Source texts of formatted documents
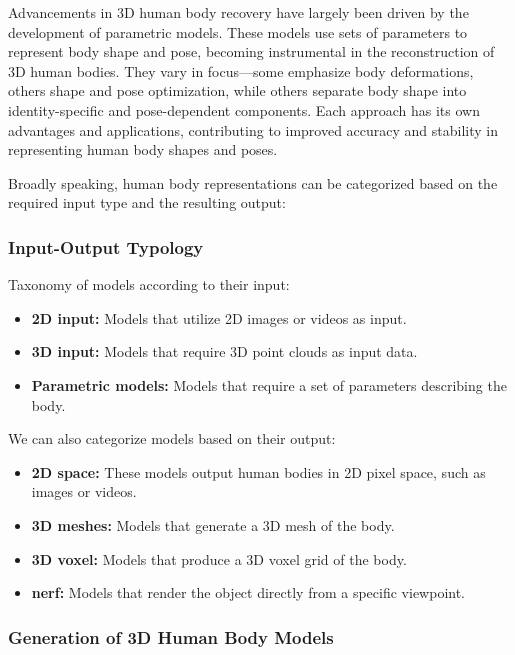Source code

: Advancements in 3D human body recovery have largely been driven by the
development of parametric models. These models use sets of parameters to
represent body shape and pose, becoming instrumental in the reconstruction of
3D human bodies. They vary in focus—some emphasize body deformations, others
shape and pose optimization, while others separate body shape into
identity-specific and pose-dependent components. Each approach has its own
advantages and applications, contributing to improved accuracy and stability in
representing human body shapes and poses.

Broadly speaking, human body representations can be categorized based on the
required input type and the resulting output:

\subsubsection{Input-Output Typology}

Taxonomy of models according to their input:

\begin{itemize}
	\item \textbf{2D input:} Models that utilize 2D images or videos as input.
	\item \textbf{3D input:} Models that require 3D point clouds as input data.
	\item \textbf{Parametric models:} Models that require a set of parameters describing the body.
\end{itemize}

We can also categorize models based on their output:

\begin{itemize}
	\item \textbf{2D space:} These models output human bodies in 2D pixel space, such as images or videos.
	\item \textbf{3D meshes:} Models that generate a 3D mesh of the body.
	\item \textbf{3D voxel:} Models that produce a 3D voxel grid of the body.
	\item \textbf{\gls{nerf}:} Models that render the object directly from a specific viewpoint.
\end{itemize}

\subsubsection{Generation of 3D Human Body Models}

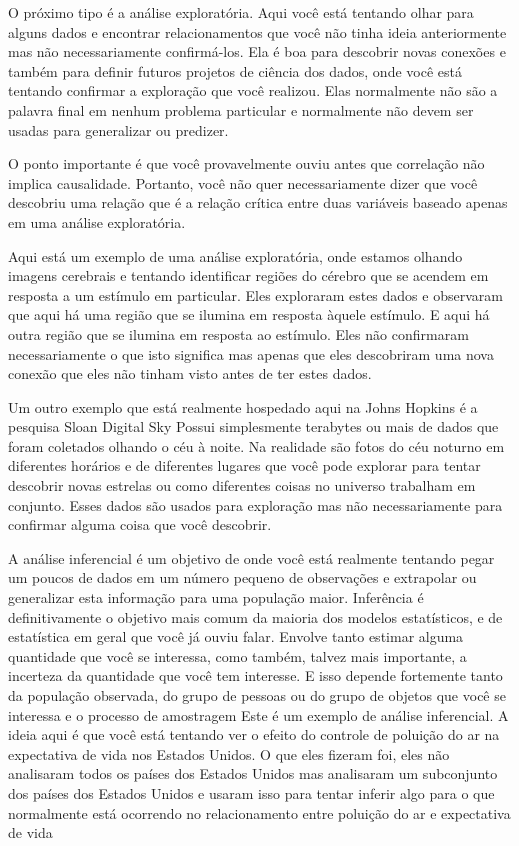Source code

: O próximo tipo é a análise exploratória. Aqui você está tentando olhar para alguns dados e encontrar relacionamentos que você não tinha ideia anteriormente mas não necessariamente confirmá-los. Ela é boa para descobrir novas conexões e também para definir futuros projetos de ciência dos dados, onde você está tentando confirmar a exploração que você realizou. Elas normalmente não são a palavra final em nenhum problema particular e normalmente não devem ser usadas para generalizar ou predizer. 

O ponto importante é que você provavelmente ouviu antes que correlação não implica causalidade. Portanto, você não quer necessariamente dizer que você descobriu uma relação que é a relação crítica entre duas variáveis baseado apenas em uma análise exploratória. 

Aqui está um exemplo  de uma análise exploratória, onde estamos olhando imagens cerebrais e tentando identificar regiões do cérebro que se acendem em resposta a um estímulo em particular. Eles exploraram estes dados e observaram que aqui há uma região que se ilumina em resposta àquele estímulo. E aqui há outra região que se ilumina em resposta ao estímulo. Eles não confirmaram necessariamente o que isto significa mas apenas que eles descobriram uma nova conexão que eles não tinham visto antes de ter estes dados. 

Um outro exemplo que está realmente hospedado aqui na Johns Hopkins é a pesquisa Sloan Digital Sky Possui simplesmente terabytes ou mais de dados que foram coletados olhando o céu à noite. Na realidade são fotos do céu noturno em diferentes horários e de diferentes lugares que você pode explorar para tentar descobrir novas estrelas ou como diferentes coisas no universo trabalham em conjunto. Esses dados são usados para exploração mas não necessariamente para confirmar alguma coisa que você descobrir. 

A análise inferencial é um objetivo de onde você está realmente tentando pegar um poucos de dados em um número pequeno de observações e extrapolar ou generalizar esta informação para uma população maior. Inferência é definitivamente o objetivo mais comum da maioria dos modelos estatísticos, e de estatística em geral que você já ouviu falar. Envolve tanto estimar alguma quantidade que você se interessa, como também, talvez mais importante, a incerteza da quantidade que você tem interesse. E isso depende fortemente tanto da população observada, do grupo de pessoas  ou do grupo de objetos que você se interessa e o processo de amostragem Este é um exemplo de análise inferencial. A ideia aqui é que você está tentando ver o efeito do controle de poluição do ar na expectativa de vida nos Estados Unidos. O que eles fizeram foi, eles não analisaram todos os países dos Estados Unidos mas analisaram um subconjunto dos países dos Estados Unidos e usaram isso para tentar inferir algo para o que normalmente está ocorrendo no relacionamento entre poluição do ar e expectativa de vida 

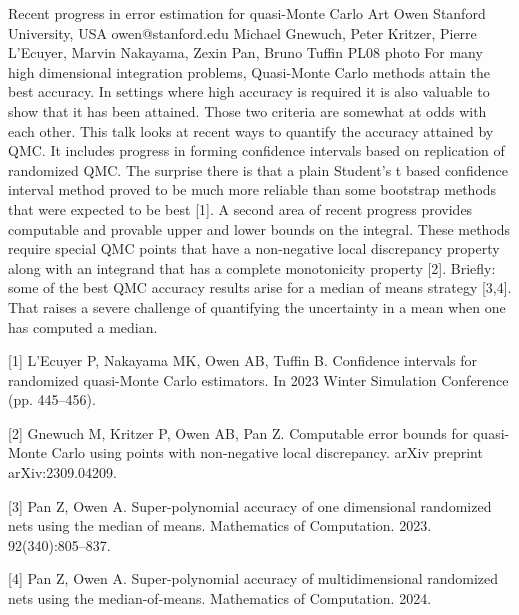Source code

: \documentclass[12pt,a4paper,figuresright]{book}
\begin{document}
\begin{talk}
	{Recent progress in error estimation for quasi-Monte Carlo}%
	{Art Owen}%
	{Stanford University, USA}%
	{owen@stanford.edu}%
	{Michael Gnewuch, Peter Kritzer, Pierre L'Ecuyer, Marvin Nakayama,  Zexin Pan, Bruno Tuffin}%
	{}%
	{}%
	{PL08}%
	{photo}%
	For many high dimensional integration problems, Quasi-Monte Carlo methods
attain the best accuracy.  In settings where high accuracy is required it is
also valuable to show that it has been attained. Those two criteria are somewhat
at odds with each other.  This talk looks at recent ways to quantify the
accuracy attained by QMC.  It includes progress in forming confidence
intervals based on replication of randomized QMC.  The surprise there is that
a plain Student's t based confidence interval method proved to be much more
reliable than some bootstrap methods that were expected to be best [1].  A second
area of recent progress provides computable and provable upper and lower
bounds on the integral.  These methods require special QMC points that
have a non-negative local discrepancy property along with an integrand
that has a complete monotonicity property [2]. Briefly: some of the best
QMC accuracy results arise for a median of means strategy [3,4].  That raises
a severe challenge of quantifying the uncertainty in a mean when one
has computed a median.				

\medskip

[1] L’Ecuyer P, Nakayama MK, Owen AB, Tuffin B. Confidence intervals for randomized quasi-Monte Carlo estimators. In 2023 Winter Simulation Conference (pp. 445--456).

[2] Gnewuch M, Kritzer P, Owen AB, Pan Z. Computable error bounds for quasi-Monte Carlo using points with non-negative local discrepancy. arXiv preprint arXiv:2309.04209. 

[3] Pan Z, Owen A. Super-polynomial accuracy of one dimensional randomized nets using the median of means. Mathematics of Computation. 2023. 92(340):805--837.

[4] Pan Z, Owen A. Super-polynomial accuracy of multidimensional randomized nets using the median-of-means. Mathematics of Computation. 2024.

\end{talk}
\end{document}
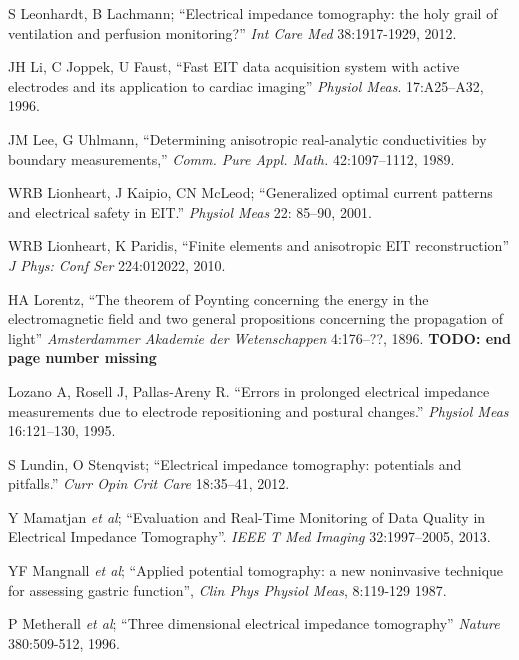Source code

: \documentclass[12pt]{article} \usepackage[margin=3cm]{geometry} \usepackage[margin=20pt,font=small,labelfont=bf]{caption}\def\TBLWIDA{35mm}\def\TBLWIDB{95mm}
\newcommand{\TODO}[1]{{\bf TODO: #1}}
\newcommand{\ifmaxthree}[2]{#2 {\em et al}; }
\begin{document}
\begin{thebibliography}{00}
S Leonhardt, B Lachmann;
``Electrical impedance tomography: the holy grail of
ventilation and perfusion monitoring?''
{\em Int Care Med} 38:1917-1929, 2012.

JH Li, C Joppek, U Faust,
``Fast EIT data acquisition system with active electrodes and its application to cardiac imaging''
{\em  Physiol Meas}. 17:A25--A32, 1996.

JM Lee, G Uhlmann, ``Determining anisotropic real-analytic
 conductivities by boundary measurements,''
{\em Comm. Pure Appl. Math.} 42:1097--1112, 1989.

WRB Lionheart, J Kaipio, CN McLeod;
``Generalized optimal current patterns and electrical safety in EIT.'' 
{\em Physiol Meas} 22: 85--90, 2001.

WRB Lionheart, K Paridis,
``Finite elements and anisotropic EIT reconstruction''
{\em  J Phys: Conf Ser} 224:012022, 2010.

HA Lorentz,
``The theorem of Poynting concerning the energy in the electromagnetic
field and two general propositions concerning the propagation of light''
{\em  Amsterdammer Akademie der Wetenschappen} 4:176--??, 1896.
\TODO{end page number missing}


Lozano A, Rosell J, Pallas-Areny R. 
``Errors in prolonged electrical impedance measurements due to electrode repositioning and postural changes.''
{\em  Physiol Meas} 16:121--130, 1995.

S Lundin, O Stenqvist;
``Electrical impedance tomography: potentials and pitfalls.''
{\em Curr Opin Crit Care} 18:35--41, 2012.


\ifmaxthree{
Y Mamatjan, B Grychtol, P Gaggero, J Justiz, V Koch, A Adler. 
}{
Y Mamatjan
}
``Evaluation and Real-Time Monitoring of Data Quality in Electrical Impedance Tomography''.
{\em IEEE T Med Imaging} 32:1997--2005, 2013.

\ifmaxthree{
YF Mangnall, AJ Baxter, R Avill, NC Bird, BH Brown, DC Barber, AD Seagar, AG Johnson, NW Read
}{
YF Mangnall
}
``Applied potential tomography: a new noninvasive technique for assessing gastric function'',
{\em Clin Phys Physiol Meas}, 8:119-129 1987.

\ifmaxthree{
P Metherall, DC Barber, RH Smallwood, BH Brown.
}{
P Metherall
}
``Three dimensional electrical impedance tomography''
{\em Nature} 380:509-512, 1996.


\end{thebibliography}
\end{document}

◆ What the task requires: For this exercise, please output exactly the lines above starting at the line with "JH Li, C Joppek, U" and ending at the line with "conductivities by boundary measurements,''", ends included.

◆ Response area:
JH Li, C Joppek, U Faust,
``Fast EIT data acquisition system with active electrodes and its application to cardiac imaging''
{\em  Physiol Meas}. 17:A25--A32, 1996.

JM Lee, G Uhlmann, ``Determining anisotropic real-analytic
 conductivities by boundary measurements,''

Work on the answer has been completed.